IS had been forced to cut its fighters' salaries and reduce weapons purchases thanks to coalition moves to cut off its financing and access to oil.
"Unequivocally, together with our allies on the ground, we are pushing Daesh out of territories it once controlled," Kerry said.
"That is one reason we see their people going to Libya or some other places."
In a joint statement, the coalition ministers said: "We will intensify and accelerate the campaign against ISIL/Daesh in Iraq and Syria, act in concert to curb its global ambitions, and take every measure to ensure the protection of our citizens.
"We reaffirm our commitment to deliver a lasting defeat to this barbaric organization."

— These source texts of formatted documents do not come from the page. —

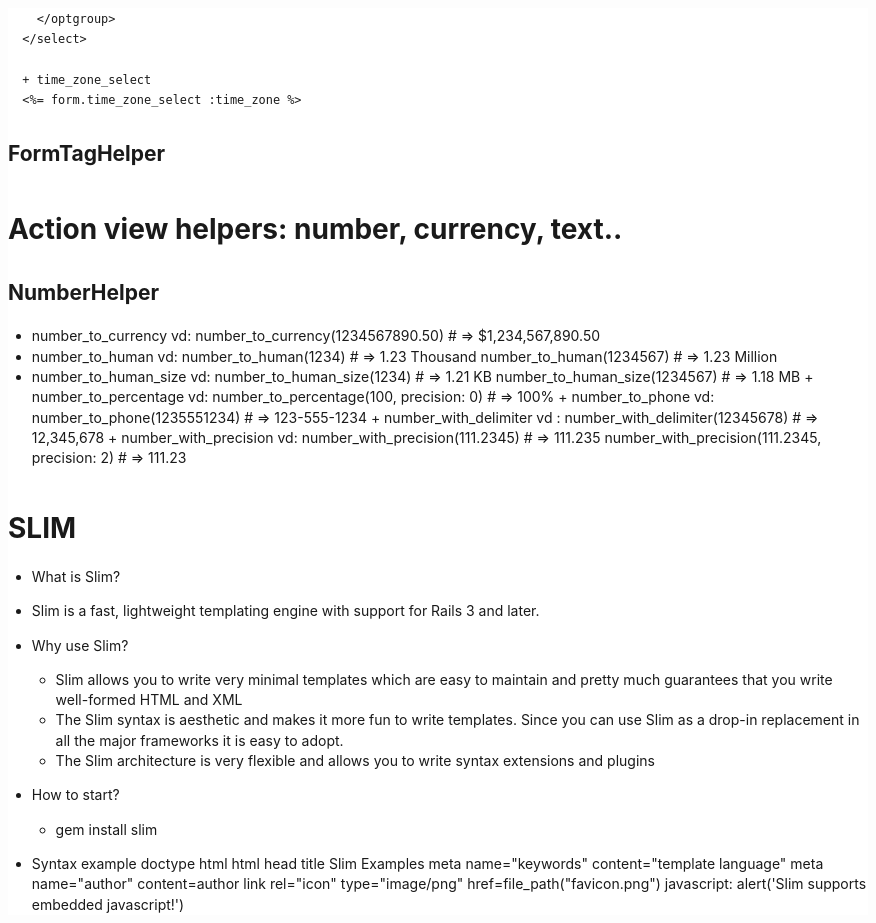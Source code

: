         </optgroup>
      </select>

      + time_zone_select 
      <%= form.time_zone_select :time_zone %>

  ## FormTagHelper

# Action view helpers: number, currency, text..
  
  ## NumberHelper
   + number_to_currency
      vd: number_to_currency(1234567890.50) # => $1,234,567,890.50
   +  number_to_human
      vd: number_to_human(1234)    # => 1.23 Thousand
          number_to_human(1234567) # => 1.23 Million
   + number_to_human_size
      vd: number_to_human_size(1234)    # => 1.21 KB
          number_to_human_size(1234567) # => 1.18 MB
    + number_to_percentage
      vd: number_to_percentage(100, precision: 0) # => 100%
    + number_to_phone
      vd: number_to_phone(1235551234) # => 123-555-1234
    + number_with_delimiter
      vd : number_with_delimiter(12345678) # => 12,345,678
    + number_with_precision
      vd: number_with_precision(111.2345)               # => 111.235
          number_with_precision(111.2345, precision: 2) # => 111.23

# SLIM
  + What is Slim?
   - Slim is a fast, lightweight templating engine with support for Rails 3 and later.
  
  + Why use Slim?
    + Slim allows you to write very minimal templates which are easy to maintain and pretty much guarantees that you write well-formed HTML and XML
    + The Slim syntax is aesthetic and makes it more fun to write templates. Since you can use Slim as a drop-in replacement in all the major frameworks it is easy to adopt.
    + The Slim architecture is very flexible and allows you to write syntax extensions and plugins
  
  + How to start?
    + gem install slim

  + Syntax example
    doctype html
    html
      head
        title Slim Examples
        meta name="keywords" content="template language"
        meta name="author" content=author
        link rel="icon" type="image/png" href=file_path("favicon.png")
        javascript:
          alert('Slim supports embedded javascript!')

The statement expressed concern over "the growing influence" of IS in Libya but stopped short of threatening air strikes there.
It said only that the allies would "continue to monitor closely developments there, and stand ready to support" a proposed national unity government that is struggling to establish itself.
Italian Foreign Minister Paolo Gentiloni said the priority in Libya was to get a government of national unity endorsed by parliament to try and bring some stability to a country that descended into chaos after the Western-backed overthrow of former dictator Moamer Kadhafi in 2011.
Italy is ready for requests from a new Libyan government "on several fields, including security," Gentiloni said. "But we have to have a political process going on and a government of national accord having the endorsement of a parliament in the next few weeks."
Direct military intervention against IS fighters who control an area in and around the Libyan city of Sirte is not on the immediate agenda, French Foreign Minister Laurent Fabius told reporters, rubbishing reports that Paris was pushing for strikes.
"There is absolutely no question of military intervention in Libya," Fabius said. "There is pressure (for that) but that is not the position of the government."
Kerry reiterated that there were no plans to put US boots on the ground in Iraq, Syria or Libya but said President Barack Obama stood ready to do more along the lines of Washington's deployment of small numbers of special forces troops inside Syria.
Fabius said France also supported intensified strikes in Syria but suggested "more strategic" targeting was required while peace talks are under way in Switzerland.
"One cannot bomb in Syria and negotiate in Geneva," he said in an explicit allusion to Russia's air campaign in Syria.
Kerry said he expected Russia to respect a UN Security Council resolution calling on all parties to respect a ceasefire once the talks in Geneva were underway.